These two commands work as well:

$CARDANO_CLI_PATH query tip --socket-path $CARDANO_NODE_SOCKET_PATH --mainnet
$CARDANO_CLI_PATH query tip --socket-path /cardano/ipc/node.socket --mainnet 
jpraynaud commented 1 day ago

OK, I can see that the signer has now access to the Cardano node through the Unix socket as the state is ReadyToSign at epoch `521👍

The error message that you have is now different from ythe first one. The Cardano transactions are being imported which explains that the signer is not able yet to sign this type of message. This is probably due to the previous version of the node you were running (can you share the version?).
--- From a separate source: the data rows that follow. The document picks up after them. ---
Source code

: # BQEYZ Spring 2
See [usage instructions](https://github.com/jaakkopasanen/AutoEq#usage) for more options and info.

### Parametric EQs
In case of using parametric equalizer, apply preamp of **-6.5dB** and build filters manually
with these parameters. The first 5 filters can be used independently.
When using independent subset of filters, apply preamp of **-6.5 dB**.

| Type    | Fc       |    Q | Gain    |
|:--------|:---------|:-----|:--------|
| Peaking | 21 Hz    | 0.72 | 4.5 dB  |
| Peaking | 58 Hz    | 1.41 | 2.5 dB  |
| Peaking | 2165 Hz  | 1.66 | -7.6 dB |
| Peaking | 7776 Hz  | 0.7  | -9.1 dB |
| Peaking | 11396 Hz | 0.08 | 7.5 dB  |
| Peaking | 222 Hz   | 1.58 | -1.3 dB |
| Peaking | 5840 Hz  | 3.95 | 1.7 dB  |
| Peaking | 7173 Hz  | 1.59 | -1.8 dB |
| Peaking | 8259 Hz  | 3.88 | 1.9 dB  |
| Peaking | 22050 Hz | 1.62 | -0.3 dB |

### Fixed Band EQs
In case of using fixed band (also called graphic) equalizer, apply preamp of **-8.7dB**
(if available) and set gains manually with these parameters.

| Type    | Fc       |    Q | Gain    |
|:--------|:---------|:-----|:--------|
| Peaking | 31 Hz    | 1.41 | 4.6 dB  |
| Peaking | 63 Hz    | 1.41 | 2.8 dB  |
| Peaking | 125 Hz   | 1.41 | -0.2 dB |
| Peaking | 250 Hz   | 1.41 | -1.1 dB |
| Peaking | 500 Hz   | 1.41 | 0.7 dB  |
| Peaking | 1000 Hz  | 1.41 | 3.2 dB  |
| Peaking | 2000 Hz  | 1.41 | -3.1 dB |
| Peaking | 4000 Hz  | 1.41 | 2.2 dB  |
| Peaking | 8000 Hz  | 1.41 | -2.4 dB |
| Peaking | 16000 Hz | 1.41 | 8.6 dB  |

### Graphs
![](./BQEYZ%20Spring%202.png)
The process will likely take few hours (as explained in this doc: https://mithril.network/doc/manual/operate/run-signer-node#cardano-transactions-certification-footprint).

Let me know if you still have error messages in the next 24 hours 🙂

mrabdibdi-anvil commented 1 day ago

Thanks for your time and responses

I upgraded the cardano node from 9.2.1 to 10.1.2 last week, and also updated the operational certificate (node.cert) (still in the 2 epochs waiting time)

The linked documentation is the one I followed to setup the Dockerfile, I have been running like this for a while without issue.

Do I have actions to do or just wait 24h to see if it is resolved ?

jpraynaud commented 1 day ago

OK, can you also share the previous version of the signer you were running?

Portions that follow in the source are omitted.